Elefanti nella mente

 


Tempo fa ho letto in un libro, credo di Osho, di questa storia, molto semplice in realtà, che spiegava come se ci viene detto di non pensare a qualcosa, quel qualcosa sarà esattamente l’unica cosa a cui riusciremo a pensare. Usava come esempio un elefante rosa, e da allora quell’immagine è rimasta per me proprio il simbolo del funzionamento della mente. Nel corso degli anni e della pratica di Meditazione ho incontrato profondamente questi meccanismi del pensiero, nel tentativo di superarli o di arrendermi ad essi. Non so come funzioni la mente degli altri, ma la mia è effettivamente parecchio ossessiva quando si punta su qualcosa, e personalmente non sono mai riuscita a dominarla, come molte pratiche dicono si dovrebbe imparare a fare. Ho dovuto cercare altre vie per conoscere ed attraversare me stessa, passando a fianco di tutti i miei elefanti rosa. E sono sempre stati tanti.

La mente è strana, per molto tempo ho pensato che fosse qualcosa da cui non era possibile scappare, perché in un modo o nell’altro erano sempre al suo interno le stanze fra cui mi muovevo. Emozioni, pensieri, sensazioni, … mi chiedevo cosa fosse Altro rispetto a tutto questo. Insomma, per non pensare all'elefante rosa lo devo per forza prima pensare, e questo mi rende impossibile non pensarlo. Tutto ciò di cui posso fare esperienza è già contenuto nelle possibilità dei miei pensieri, come posso andare oltre? 

Eppure, scendendo al suo interno parecchio, accade qualcosa di ancora più strano. Se inseguo un pensiero fino alla sua fonte, fino al punto in cui esso si genera, scopro che via via che ci arrivo il pensiero stesso si fa molto meno solido. Molto meno “mio”. Finchè scompare prima di raggiungere il suo stesso inizio. Amo immergermi in questo mondo folle a raccontarsi, ma così reale per me, in cui non ci sono regole a dettare condizioni. Allora estendendo questa ricerca ad ogni pensiero, ed emozione, accade che tutte quelle caratteristiche certe che hanno sempre definito il mio carattere e la mia personalità si rivelano soltanto delle scelte. Il mio modo di riflettere, i meccanismi con cui si attivano in me certi schemi di pensiero piuttosto che altri, sono solo abitudini, certamente ben  consolidate, ma comunque possibili di cambiamento in ogni momento. 

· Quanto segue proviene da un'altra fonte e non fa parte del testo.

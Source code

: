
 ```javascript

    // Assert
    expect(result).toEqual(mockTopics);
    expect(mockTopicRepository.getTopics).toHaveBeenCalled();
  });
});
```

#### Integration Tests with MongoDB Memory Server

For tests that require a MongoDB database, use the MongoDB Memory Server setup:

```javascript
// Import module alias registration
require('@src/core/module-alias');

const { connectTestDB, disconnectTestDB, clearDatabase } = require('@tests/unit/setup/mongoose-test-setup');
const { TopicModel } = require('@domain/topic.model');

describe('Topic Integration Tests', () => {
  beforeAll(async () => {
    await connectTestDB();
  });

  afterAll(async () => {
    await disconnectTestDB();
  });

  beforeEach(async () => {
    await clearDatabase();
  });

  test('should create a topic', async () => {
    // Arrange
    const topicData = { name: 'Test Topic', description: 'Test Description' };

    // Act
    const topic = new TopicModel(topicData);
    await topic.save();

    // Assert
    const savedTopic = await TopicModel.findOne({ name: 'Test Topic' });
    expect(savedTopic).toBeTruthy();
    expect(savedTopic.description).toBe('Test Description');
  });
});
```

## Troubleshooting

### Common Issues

Quante cose mi chiedo di questa identità che mi porto dietro, quando penso ai tratti di me che vorrei cambiare o migliorare, o a quelli che proprio non vorrei mi appartenessero. Credo infine che l’identità sia solo il modo in cui scegliamo di vederci, l’immagine di noi a cui ci abituiamo. La domanda riguardo alla possibilità di cambiare noi stessi, in quali parti e a quali profondità, credo abbia attraversato la mente di ciascuno, e ne sono la prova i continui percorsi di ogni tipo in cui ci avventuriamo per essere diversi. Ma diversi come? 

Quando ciò che tiene insieme la nostra identità si fa effimero ed inconsistente, quando scopriamo di poter scegliere ogni singola volta come essere, ci scontriamo anche con l’inesistenza di un’immagine fissa che ci rappresenti, e ammettiamolo, non siamo per niente bravi con la flessibilità. Potrebbe tradursi con insicurezza, incertezza, incoerenza, disordine. Posso propormi un giorno in un modo ed il giorno successivo in un modo completamente diverso? La società mi dice di no, eppure proprio questo caos mi appare ciò che di concreto mi resta. Inoltre, ed è un punto decisamente importante, riconoscere l'inconsistenza dei pensieri mi permette di distaccarmene, cioè di non lasciarmene definire, potendo liberamente decidere di proporre un altra soluzione a ciò che emerge in me in modo automatico.

Tuttavia, questo continuo pensare a cosa proporre al mondo di me mi appare come un altro elefante rosa a cui non riesco a smettere di dedicare spazio nella mente. Non fa per me. Osho scriveva “la vita non è azione, ma reazione”, e questa sarebbe ancora un'azione. Alla fine l'unico modo di accompagnare l'elefante rosa al suo inizio è restare in quel luogo di inconsistenza, finchè nessun io prende più forma, e ciò che resta è solo reazione. 

Ecco, questo traguardo è stato da sempre il mio elefante rosa. E ancora, sempre, esso gira su se stesso nel proprio paradosso.